■ What is required ■
The required output is all lines below that contain the word "проекта".

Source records
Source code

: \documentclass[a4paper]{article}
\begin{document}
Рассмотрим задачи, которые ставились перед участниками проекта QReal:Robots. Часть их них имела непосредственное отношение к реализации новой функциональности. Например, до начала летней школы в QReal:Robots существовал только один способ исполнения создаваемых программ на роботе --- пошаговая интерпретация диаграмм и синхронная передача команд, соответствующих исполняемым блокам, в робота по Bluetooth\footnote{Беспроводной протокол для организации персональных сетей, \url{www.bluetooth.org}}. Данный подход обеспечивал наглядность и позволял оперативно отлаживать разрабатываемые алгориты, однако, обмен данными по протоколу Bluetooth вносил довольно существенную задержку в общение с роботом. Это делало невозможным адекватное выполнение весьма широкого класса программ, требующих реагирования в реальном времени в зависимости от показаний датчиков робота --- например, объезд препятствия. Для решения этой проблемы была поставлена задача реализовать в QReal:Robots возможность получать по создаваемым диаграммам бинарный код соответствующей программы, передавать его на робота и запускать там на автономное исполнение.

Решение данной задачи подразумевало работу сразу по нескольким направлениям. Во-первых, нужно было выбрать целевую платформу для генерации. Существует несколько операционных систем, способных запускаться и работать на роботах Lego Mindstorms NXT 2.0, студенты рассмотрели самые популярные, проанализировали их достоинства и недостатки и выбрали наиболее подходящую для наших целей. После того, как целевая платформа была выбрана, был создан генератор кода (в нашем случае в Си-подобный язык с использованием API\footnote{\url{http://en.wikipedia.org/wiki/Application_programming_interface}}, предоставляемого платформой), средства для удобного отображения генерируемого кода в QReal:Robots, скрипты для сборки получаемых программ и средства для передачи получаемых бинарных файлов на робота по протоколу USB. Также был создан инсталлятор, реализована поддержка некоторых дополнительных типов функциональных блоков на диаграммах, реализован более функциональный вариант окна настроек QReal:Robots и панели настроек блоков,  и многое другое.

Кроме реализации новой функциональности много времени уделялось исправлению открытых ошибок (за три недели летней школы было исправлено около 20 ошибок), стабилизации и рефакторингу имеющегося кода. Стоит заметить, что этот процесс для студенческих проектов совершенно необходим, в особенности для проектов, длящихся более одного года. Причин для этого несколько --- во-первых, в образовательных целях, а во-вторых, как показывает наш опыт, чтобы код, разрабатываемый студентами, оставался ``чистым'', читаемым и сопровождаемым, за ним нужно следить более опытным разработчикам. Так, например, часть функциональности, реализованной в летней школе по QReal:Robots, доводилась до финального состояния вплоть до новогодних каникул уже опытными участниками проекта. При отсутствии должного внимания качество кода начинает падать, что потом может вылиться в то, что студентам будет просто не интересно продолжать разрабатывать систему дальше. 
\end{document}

* * *

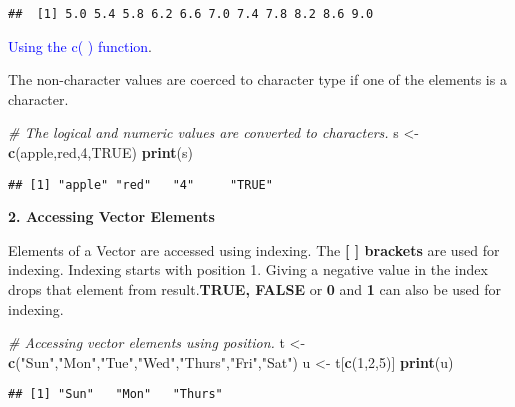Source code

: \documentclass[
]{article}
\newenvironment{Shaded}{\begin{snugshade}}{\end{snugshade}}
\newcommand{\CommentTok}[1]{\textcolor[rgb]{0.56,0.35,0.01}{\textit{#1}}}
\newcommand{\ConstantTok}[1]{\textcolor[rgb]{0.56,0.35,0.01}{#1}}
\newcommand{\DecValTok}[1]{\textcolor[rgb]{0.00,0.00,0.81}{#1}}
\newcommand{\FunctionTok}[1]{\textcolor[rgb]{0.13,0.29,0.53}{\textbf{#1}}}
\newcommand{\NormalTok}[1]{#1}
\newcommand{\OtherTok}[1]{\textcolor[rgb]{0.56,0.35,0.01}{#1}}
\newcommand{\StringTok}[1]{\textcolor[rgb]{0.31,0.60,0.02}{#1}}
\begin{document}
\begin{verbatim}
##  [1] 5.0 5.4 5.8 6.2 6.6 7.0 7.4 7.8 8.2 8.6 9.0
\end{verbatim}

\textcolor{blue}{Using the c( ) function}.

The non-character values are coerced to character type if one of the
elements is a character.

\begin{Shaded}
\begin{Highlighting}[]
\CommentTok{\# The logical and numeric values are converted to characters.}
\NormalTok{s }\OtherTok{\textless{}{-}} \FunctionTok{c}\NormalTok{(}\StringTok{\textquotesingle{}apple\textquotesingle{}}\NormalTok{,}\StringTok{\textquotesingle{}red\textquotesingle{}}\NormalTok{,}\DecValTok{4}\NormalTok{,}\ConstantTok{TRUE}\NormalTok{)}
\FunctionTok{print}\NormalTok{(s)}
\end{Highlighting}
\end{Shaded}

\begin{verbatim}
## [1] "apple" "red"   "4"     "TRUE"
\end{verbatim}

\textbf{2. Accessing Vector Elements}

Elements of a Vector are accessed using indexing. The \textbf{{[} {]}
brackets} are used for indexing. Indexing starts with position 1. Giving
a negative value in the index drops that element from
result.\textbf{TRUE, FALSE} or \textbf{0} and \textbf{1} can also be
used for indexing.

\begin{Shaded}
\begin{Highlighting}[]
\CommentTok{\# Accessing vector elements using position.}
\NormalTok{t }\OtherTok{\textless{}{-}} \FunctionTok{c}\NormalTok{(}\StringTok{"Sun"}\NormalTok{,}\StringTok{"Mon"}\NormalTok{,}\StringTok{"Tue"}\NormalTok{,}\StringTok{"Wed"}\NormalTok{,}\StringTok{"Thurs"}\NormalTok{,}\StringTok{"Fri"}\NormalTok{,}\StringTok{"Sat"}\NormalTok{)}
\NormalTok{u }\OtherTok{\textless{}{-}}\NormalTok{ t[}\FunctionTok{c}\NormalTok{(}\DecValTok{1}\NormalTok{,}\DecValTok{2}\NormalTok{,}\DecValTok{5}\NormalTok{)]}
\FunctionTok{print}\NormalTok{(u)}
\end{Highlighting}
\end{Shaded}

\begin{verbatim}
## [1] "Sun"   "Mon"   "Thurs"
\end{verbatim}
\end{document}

■ Response below ■
Рассмотрим задачи, которые ставились перед участниками проекта QReal:Robots. Часть их них имела непосредственное отношение к реализации новой функциональности. Например, до начала летней школы в QReal:Robots существовал только один способ исполнения создаваемых программ на роботе --- пошаговая интерпретация диаграмм и синхронная передача команд, соответствующих исполняемым блокам, в робота по Bluetooth\footnote{Беспроводной протокол для организации персональных сетей, \url{www.bluetooth.org}}. Данный подход обеспечивал наглядность и позволял оперативно отлаживать разрабатываемые алгориты, однако, обмен данными по протоколу Bluetooth вносил довольно существенную задержку в общение с роботом. Это делало невозможным адекватное выполнение весьма широкого класса программ, требующих реагирования в реальном времени в зависимости от показаний датчиков робота --- например, объезд препятствия. Для решения этой проблемы была поставлена задача реализовать в QReal:Robots возможность получать по создаваемым диаграммам бинарный код соответствующей программы, передавать его на робота и запускать там на автономное исполнение.
Кроме реализации новой функциональности много времени уделялось исправлению открытых ошибок (за три недели летней школы было исправлено около 20 ошибок), стабилизации и рефакторингу имеющегося кода. Стоит заметить, что этот процесс для студенческих проектов совершенно необходим, в особенности для проектов, длящихся более одного года. Причин для этого несколько --- во-первых, в образовательных целях, а во-вторых, как показывает наш опыт, чтобы код, разрабатываемый студентами, оставался ``чистым'', читаемым и сопровождаемым, за ним нужно следить более опытным разработчикам. Так, например, часть функциональности, реализованной в летней школе по QReal:Robots, доводилась до финального состояния вплоть до новогодних каникул уже опытными участниками проекта. При отсутствии должного внимания качество кода начинает падать, что потом может вылиться в то, что студентам будет просто не интересно продолжать разрабатывать систему дальше. 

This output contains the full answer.